* What this task involves: Each line of the data below that holds the word "Sceenshots" is to be reported in full.

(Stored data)
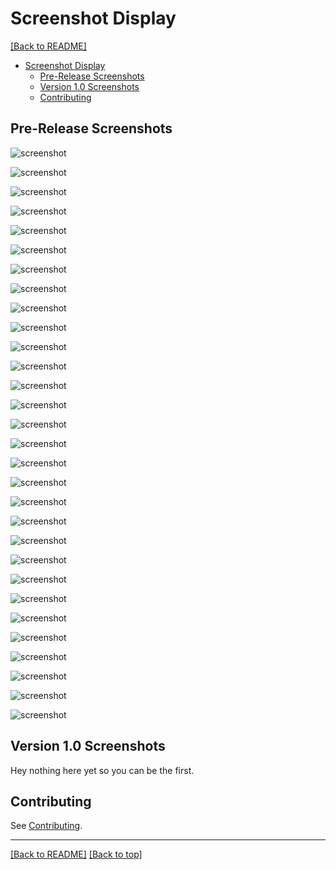 # Screenshot Display

[[Back to README]](/README.md#Sceenshots)

- [Screenshot Display](#screenshot-display)
  - [Pre-Release Screenshots](#pre-release-screenshots)
  - [Version 1.0 Screenshots](#version-1.0-Screenshots)
  - [Contributing](#contributing)

## Pre-Release Screenshots

![screenshot](Screenshots\SkyrimSE_2EJC7rIkGU.jpg)

![screenshot](Screenshots\SkyrimSE_4UXVtUMpKv.jpg)

![screenshot](Screenshots\SkyrimSE_5VuNi5sBxw.jpg)

![screenshot](Screenshots\SkyrimSE_8djXuU4JGt.jpg)

![screenshot](Screenshots\SkyrimSE_9glagccdvW.jpg)

![screenshot](Screenshots\SkyrimSE_9WMyUGQ8a6.jpg)

![screenshot](Screenshots\SkyrimSE_32PvhGn7cH.jpg)

![screenshot](Screenshots\SkyrimSE_85eIASSG6i.jpg)

![screenshot](Screenshots\SkyrimSE_BhymmUWdOg.jpg)

![screenshot](Screenshots\SkyrimSE_dRf5Q4HxCj.jpg)

![screenshot](Screenshots\SkyrimSE_Hzlys8xXRZ.jpg)

![screenshot](Screenshots\SkyrimSE_IlSdKabNwW.jpg)

![screenshot](Screenshots\SkyrimSE_jDeIFmEP4v.jpg)

![screenshot](Screenshots\SkyrimSE_khHUKuc4ev.jpg)

![screenshot](Screenshots\SkyrimSE_M4m3etLOeD.jpg)

![screenshot](Screenshots\SkyrimSE_MLOryNrQv7.jpg)

![screenshot](Screenshots\SkyrimSE_OXdd1Kt5ka.jpg)

![screenshot](Screenshots\SkyrimSE_PypM6Udh3m.jpg)

![screenshot](Screenshots\SkyrimSE_Q8oOcv28do.jpg)

![screenshot](Screenshots\SkyrimSE_rJB2QPT1xR.jpg)

![screenshot](Screenshots\SkyrimSE_u4PCMjcSs9.jpg)

![screenshot](Screenshots\SkyrimSE_UC0wH4fKQR.jpg)

![screenshot](Screenshots\SkyrimSE_uKmMY7LJxW.jpg)

![screenshot](Screenshots\SkyrimSE_umW1BK7zMy.jpg)

![screenshot](Screenshots\SkyrimSE_vaA9tyC9nR.jpg)

![screenshot](Screenshots\SkyrimSE_WVbXGk79jV.jpg)

![screenshot](Screenshots\SkyrimSE_Xnl52oy1ce.jpg)

![screenshot](Screenshots\SkyrimSE_YiF2OqL3m0.jpg)

![screenshot](Screenshots\SkyrimSE_zKRy5okKZI.jpg)

![screenshot](Screenshots\SkyrimSE_zQeSoBFOy1.jpg)

## Version 1.0 Screenshots

Hey nothing here yet so you can be the first.

## Contributing

See [Contributing](https://github.com/EzioTheDeadPoet/Tales-from-Skyrims-Holds/blob/master/CONTRIBUTING.md#contributing).

***

[[Back to README]](/README.md#Sceenshots) [[Back to top]](#screenshot-display)
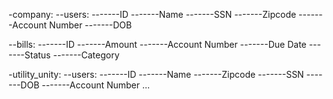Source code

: -company:
--users:
-------ID
-------Name
-------SSN
-------Zipcode
-------Account Number
-------DOB

--bills:
-------ID
-------Amount
-------Account Number
-------Due Date
-------Status
-------Category


-utility_unity:
--users:
-------ID
-------Name
-------Zipcode
-------SSN
-------DOB
-------Account Number
...
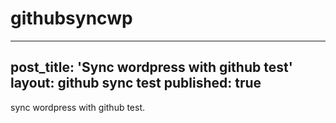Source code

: # githubsyncwp
---
post_title: 'Sync wordpress with github test'
layout: github sync test
published: true
---
sync wordpress with github test.
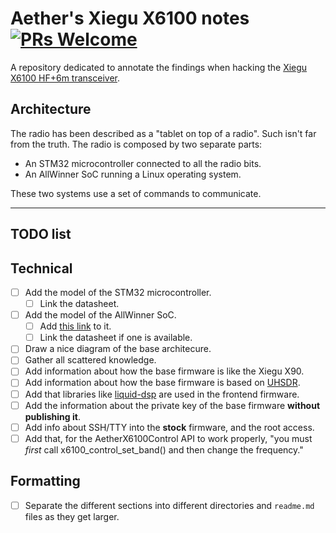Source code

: # Aether's Xiegu X6100 notes [![PRs Welcome](https://img.shields.io/badge/PRs-welcome-brightgreen.svg?style=flat-square)](http://makeapullrequest.com)

A repository dedicated to annotate the findings when hacking the
[Xiegu X6100 HF+6m transceiver](https://www.radioddity.com/products/xiegu-x6100).

## Architecture

The radio has been described as a "tablet on top of a radio". Such isn't far
from the truth. The radio is composed by two separate parts:

- An STM32 microcontroller connected to all the radio bits.
- An AllWinner SoC running a Linux operating system.

These two systems use a set of commands to communicate.

----

## TODO list

## Technical

- [ ] Add the model of the STM32 microcontroller.
  - [ ] Link the datasheet.
- [ ] Add the model of the AllWinner SoC.
  - [ ] Add
    [this link](https://www.agipcb.com/products-category/allwinner-r16-quad-core-cortex-a7-linux-android-smart-home/)
    to it.
  - [ ] Link the datasheet if one is available.
- [ ] Draw a nice diagram of the base architecure.
- [ ] Gather all scattered knowledge.
- [ ] Add information about how the base firmware is like the Xiegu X90.
- [ ] Add information about how the base firmware is based on
  [UHSDR](https://df8oe.github.io/UHSDR/).
- [ ] Add that libraries like [liquid-dsp](https://github.com/jgaeddert/liquid-dsp)
  are used in the frontend firmware.
- [ ] Add the information about the private key of the base firmware **without
  publishing it**.
- [ ] Add info about SSH/TTY into the **stock** firmware, and the root access.
- [ ] Add that, for the AetherX6100Control API to work properly, "you must
  _first_ call x6100_control_set_band() and then change the frequency."

## Formatting

- [ ] Separate the different sections into different directories and `readme.md`
  files as they get larger.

* Task output:
[[Back to README]](/README.md#Sceenshots)
[[Back to README]](/README.md#Sceenshots) [[Back to top]](#screenshot-display)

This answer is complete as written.